Yes, I may fall over dead from admitting this.
We are doing a couples spiritual practice.
Here I go. Falling over. Bleck. Urgh. Uck.
Why, you may ask, do I fall over from admitting this?
BECAUSE I AM WAY TOO COOL TO BE NEW AGE!!!!! I SWEAR! I MAKE FUN OF EVERYTHING! I AM THE QUINTESSENTIAL BAD GIRL!
And I get up every morning and do this thing called a renewal with my partner.
Who, by the way, I love. I am also too cool to admit how much, but I suspect she knows just from the way she looks at me.
And get this, the renewal practice really helps me. Not only be closer to her, but to live better.
I AM TOO COOL TO LIVE BETTER!
I’m still going to do it, though, because it makes us both happy.
Here’s the practice–
We get up. I refrain from commenting on her breath. We lie there in some kind of stupor with two hot water bottles and several Buckies (pseudo hot water bottles) all on my side of the Sleep Number Bed because I am always cold. I pull on my Snoopy fleece pajama bottoms. She puts on her glasses. Then we lie in a stupor until one of us says, “So, you want to do it?”
We answer four questions:
What can you admit you’re powerless over today?
How can you turn this over to some spiritual deity you don’t believe in for the next 24 hours? (Okay, that’s not exactly it, but the whole letting go and trusting that you don’t have to know thing…that’s the idea.)
What do you need to bring to the Light? (We take turns talking about things we’re ashamed of, which is always fun.) (Sometimes I like to talk about how great I am in this section, because, well, I mostly like to talk about how great I am.)

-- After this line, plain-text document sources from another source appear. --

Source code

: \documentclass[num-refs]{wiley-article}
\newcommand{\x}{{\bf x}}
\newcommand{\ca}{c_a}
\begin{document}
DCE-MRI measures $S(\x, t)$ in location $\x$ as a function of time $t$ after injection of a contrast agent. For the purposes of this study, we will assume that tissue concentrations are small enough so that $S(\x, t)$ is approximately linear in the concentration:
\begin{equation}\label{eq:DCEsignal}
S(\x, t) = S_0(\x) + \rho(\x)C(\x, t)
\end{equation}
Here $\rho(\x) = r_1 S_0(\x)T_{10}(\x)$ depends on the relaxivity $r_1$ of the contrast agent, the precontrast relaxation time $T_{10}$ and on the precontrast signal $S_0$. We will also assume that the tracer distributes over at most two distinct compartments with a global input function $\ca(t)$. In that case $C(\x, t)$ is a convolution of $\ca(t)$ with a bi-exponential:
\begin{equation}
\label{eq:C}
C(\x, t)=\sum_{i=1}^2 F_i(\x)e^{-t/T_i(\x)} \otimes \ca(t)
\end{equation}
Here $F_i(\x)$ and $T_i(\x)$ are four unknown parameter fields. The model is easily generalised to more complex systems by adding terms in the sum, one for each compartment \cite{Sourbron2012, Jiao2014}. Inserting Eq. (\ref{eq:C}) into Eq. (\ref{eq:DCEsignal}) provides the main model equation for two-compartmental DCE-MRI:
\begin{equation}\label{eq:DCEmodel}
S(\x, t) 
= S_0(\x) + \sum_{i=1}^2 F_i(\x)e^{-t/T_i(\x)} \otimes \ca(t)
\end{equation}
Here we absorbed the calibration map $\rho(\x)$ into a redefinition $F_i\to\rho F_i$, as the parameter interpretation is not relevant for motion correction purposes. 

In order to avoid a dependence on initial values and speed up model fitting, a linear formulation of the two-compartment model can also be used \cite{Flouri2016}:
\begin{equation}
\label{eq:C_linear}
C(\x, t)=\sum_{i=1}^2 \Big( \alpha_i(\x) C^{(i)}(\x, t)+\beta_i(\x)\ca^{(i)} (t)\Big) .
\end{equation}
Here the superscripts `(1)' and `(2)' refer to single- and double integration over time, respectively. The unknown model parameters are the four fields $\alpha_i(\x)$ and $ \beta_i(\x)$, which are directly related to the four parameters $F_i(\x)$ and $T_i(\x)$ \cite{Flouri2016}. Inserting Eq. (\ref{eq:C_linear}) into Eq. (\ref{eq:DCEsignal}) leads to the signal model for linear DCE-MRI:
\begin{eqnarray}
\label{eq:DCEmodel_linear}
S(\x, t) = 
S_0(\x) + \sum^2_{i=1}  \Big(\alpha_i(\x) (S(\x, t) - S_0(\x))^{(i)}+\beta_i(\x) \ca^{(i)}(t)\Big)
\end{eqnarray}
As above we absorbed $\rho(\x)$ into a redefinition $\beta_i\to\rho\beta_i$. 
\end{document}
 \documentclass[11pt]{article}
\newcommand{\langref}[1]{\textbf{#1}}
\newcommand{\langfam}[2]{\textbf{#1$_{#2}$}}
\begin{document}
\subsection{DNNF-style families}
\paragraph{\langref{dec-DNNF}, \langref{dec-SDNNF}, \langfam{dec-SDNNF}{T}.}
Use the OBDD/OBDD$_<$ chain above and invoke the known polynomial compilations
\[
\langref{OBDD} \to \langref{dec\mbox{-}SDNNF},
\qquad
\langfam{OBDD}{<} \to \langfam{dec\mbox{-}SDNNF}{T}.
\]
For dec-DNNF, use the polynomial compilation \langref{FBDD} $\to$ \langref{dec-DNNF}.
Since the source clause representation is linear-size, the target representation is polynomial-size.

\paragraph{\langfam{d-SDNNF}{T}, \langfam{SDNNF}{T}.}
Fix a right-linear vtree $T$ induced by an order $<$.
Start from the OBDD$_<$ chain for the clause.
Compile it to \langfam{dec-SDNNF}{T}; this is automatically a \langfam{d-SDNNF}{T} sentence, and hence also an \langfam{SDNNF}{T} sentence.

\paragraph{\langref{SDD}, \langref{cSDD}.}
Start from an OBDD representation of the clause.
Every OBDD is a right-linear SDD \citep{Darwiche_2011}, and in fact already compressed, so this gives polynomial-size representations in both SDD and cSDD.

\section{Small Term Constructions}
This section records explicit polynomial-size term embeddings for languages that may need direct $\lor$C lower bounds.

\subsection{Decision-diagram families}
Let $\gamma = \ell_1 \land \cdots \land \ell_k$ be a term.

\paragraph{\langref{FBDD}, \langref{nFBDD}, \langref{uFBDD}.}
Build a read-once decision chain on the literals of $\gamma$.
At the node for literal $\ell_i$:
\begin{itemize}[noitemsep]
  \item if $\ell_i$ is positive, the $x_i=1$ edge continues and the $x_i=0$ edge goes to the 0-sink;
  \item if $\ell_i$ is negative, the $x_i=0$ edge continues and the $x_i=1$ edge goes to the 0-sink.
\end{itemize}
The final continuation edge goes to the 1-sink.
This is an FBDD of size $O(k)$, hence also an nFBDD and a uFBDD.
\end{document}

Do you recognize that whatever/whoever or some wise part of yourself knows all this about you and loves you just as you are? (Some days, the answer is a flat out no. This indicates staying in bed for at least 24 hours.)
Then we say metta for ourselves. Occasionally we actually get up and meditate.
And yes, there have been 12 step programs in my life. It took a lot for me to admit I wasn’t a deity myself, but eventually I had to do it because LIFE WAS KICKING MY BUTT.
Anyhow, I feel a very uncool tenderness for my partner these days. The life in her, the struggle, the uncertainty, the goodness…so much goodness. And my hope that she sees it.
Which does not mean I always refrain from talking about her bad breath. I mean, since I’m not a deity, I have to have some compensation.